Il primo passo della strategia di comunicazione è stato la costruzione del nuovo logo che esprime i valori positivi del posizionamento, affidato a Future Brand. Ed è proprio dal nuovo logo Unieuro che il gruppo distributivo riparte con un percorso di rinnovamento di tutti i punti vendita, che inizierà dalla Lombardia 25 giugno per concludersi a settembre in tutta Italia e continuare poi con il lancio televisivo sulle tv nazionali a ottobre.

“La campagna di comunicazione è suddivisa in due fasi: la prima sarà territoriale attraverso mezzi locali a supporto dei punti vendita regionali – ha spiegato Marco Titi, direttore marketing di Sgm Distribuzione -. Lavoreremo molto sui canali digitali per informare i clienti man mano che interverremo sul rebranding dei negozi con il supporto della nostra agenzia di riferimento per digitale e social E3. In autunno partirà la seconda fase che si protrarrà fino a gennaio con un investimento importante sui canali nazionali tv (reti Rai, Mediaset, La7, Sky e Discovery) e radio e sul web e sui social. Abbiamo incontrato un gruppo di agenzie e nelle prossime settimane compileremo una short list di massimo quattro sigle. Il partner che sceglieremo avrà il compito di costruire un nuovo linguaggio di comunicazione”.

Per quanto riguarda la pianificazione, Unieuro si affida a Media Italia, mentre Sgm ha sempre acquistato direttamente gli spazi. Durante la convention #Volare al Teatro della Luna di Milano, che ha avuto luogo venerdì scorso, il gruppo ha spiegato ai più importanti player dell’industria di riferimento le imminenti tappe del processo di completa ribrandizzazione del nuovo gruppo. I nuovi punti vendita Unieuro saranno luoghi di interazione e coinvolgimento, veri teatri dei prodotti, ambienti in cui avverranno eventi, lezioni, incontri con testimonial, dimostrazioni e in cui il cliente potrà, oltre che acquistare sempre al miglior prezzo, divertirsi, imparare e scoprire.

“La scelta del brand è stata dettata dalla necessità di avere un marchio di proprietà per raggiungere l’obiettivo a medio termine di quotazione in Borsa entro tre anni e dalla forte notorietà del brand Unieuro. Un altro aspetto fondamentale è quello della multicanalità quindi svilupperemo l’attività dei punti vendita ma anche l’e-commerce”, ha concluso Nicosanti.

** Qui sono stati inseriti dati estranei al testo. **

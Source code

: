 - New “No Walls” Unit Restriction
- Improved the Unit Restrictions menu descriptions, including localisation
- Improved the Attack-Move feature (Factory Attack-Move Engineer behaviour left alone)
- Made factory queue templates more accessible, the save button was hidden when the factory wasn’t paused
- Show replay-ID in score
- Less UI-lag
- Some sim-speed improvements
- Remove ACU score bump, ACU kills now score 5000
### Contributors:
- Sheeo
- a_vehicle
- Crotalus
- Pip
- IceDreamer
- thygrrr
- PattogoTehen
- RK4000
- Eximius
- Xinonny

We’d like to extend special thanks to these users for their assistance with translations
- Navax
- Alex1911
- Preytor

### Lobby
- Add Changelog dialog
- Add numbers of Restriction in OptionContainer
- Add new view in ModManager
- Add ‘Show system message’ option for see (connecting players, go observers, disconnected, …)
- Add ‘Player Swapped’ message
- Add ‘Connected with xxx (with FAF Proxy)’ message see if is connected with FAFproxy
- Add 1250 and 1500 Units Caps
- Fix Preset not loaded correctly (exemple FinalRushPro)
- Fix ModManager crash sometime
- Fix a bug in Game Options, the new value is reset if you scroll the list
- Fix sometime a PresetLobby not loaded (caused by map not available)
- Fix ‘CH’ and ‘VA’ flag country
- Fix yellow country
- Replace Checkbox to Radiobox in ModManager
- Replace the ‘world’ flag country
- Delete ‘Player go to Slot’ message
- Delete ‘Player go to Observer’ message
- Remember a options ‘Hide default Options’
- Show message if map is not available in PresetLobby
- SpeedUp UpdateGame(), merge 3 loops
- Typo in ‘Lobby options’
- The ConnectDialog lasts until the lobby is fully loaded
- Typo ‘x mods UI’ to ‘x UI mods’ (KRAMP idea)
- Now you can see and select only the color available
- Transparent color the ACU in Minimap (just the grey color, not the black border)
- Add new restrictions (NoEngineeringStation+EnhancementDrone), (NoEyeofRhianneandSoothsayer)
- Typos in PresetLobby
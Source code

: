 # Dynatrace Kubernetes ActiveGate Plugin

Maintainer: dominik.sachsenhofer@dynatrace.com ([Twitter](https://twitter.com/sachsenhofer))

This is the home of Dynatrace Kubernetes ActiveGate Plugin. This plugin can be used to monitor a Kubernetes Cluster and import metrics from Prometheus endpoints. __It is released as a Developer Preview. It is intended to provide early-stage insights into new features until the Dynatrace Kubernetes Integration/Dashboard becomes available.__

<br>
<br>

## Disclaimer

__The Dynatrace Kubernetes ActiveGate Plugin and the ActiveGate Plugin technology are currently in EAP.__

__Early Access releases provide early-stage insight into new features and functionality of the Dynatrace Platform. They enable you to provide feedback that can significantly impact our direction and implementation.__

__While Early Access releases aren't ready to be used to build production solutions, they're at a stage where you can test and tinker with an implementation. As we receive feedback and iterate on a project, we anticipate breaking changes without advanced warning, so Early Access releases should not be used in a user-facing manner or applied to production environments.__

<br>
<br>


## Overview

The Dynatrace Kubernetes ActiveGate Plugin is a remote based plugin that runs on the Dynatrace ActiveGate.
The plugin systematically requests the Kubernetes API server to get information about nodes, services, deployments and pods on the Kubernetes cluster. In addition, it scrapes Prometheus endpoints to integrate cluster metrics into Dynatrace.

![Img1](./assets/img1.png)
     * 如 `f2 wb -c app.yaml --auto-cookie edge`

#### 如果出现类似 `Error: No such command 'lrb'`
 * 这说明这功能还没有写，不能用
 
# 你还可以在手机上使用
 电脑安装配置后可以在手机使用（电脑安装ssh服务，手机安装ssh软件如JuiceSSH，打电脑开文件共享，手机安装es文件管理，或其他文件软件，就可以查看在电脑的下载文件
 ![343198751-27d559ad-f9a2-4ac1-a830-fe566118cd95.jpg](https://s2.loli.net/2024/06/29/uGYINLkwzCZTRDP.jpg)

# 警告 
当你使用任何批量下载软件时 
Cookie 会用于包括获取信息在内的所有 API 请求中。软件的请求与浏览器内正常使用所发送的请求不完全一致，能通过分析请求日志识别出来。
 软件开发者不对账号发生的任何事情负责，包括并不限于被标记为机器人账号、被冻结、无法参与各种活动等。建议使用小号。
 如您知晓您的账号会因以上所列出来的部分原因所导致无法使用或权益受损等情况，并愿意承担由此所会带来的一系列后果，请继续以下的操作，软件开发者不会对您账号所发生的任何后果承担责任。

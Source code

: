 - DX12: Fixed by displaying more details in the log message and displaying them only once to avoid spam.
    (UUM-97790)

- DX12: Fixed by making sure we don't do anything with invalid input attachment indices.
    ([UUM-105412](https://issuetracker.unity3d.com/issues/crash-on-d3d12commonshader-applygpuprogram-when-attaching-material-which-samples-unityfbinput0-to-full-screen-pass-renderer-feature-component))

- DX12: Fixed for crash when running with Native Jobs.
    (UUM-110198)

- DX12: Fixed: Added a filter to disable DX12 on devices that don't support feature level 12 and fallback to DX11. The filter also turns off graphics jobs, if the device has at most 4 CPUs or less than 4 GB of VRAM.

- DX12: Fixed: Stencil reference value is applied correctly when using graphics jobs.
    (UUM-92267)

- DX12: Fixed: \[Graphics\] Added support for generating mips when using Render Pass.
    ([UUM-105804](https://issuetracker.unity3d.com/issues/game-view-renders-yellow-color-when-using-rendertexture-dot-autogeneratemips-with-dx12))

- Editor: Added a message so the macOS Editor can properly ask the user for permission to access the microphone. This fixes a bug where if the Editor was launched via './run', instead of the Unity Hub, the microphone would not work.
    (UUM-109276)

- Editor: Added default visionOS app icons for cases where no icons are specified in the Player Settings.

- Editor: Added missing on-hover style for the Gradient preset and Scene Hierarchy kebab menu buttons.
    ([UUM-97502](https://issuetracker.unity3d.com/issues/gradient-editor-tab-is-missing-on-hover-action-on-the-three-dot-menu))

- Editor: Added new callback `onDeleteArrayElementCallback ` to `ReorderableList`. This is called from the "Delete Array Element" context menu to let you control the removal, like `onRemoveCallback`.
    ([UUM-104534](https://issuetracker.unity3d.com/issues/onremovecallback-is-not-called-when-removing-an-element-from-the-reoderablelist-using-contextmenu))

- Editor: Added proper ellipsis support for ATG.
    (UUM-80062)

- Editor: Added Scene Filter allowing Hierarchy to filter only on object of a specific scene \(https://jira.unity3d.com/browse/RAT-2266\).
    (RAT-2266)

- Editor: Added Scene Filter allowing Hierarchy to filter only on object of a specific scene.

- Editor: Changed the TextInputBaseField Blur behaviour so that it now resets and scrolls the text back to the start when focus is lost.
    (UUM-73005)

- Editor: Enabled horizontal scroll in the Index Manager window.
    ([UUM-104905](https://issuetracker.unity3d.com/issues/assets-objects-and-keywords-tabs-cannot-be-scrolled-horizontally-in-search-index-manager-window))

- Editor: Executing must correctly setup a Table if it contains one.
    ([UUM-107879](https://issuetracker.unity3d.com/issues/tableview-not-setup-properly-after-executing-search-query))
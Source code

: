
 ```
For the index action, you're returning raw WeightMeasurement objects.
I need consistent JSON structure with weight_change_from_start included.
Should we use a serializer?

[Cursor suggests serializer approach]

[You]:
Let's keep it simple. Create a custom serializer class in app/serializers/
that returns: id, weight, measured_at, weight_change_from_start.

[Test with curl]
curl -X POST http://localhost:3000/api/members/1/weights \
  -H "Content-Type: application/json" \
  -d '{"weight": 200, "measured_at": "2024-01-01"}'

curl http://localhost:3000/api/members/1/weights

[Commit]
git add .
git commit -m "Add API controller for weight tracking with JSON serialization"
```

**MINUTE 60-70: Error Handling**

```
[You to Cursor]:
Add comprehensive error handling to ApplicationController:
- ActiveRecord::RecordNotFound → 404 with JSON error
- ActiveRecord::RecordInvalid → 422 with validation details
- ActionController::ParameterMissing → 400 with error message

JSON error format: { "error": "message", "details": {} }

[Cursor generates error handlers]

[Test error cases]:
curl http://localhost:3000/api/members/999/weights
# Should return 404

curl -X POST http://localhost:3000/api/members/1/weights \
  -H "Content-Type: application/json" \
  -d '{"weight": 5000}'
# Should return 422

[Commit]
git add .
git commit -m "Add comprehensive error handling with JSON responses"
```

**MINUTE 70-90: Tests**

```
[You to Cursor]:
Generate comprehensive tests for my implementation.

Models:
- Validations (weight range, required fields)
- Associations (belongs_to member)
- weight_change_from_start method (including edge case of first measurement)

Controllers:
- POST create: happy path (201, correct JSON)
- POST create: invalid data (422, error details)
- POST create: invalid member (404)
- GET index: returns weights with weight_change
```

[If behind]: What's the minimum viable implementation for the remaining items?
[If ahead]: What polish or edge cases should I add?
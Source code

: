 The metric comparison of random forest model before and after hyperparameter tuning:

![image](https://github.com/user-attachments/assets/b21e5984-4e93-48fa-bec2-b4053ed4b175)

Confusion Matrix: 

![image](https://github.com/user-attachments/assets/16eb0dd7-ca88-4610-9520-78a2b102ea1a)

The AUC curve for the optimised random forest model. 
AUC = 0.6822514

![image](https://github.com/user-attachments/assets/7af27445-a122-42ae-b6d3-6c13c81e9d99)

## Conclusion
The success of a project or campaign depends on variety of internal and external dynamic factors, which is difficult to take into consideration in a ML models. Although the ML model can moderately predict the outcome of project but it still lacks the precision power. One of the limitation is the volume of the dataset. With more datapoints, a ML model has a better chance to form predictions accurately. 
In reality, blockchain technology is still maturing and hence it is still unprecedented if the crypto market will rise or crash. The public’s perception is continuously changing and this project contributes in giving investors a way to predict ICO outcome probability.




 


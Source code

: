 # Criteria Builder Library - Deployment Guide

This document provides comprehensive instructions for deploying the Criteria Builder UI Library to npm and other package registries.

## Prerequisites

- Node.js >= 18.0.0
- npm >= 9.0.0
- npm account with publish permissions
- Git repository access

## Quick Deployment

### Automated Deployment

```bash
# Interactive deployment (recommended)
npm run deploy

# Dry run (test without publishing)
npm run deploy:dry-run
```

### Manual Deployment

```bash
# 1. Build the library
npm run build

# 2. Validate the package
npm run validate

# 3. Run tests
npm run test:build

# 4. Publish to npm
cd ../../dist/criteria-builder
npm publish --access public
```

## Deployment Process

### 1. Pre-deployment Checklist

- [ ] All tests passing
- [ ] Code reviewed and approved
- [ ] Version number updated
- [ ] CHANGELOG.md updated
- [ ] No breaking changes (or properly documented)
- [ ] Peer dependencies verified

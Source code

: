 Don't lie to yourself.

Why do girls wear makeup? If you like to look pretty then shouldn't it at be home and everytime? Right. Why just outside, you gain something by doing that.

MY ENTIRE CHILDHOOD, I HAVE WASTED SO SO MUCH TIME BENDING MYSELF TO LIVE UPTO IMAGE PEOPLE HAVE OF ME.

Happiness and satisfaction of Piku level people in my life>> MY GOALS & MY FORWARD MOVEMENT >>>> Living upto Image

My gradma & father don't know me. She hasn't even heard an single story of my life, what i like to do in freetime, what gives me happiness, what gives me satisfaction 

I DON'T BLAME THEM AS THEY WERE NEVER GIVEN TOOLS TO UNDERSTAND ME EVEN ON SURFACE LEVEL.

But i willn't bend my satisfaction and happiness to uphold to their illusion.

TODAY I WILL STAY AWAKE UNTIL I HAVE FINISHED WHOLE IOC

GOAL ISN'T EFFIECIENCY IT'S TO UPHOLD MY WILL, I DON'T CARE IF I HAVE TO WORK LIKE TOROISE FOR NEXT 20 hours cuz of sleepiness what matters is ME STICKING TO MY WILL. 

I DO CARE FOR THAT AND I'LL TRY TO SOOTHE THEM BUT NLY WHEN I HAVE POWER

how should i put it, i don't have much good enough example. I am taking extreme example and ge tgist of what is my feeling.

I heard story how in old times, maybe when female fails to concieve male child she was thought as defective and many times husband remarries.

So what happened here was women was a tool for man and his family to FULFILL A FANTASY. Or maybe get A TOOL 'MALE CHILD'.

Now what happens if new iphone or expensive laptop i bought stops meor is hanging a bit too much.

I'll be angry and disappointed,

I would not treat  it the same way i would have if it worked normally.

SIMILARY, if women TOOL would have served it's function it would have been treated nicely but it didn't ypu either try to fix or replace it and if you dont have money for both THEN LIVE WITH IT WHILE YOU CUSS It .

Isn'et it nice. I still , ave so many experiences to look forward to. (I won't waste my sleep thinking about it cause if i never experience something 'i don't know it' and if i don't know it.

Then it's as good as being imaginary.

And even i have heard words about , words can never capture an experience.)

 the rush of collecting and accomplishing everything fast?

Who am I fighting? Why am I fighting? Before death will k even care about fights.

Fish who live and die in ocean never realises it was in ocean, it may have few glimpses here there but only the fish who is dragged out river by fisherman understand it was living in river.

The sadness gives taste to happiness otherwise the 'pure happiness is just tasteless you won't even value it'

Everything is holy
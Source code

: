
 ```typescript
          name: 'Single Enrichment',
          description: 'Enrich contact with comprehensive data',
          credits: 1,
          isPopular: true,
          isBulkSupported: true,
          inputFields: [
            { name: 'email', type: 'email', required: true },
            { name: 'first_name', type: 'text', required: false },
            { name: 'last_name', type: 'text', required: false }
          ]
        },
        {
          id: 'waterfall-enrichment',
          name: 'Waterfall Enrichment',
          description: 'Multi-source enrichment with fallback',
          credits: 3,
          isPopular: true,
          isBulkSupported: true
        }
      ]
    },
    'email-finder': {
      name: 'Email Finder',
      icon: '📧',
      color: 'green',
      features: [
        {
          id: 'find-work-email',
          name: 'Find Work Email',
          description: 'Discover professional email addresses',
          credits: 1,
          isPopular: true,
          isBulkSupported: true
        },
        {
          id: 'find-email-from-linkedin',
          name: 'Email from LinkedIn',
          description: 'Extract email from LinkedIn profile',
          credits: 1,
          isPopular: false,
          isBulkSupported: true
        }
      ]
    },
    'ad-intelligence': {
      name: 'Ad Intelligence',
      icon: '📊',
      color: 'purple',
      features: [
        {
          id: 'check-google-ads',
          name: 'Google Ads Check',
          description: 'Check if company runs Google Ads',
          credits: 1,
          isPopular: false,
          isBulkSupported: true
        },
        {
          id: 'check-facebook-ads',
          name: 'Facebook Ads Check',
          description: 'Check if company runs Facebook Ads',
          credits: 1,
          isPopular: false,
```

Nei prossimi mesi ci sarà un periodo di transizione con il mantenimento dei due siti disgiunti fino ad arrivare a un’unica piattaforma. Le due insegne non rinunceranno all’incentive: è in corso una nuova campagna di raccolta punti del programma fedeltà Marco Polo Club, che punta sul gamification ed è curata da Lindbergh, divisione del Gruppo Roncaglia.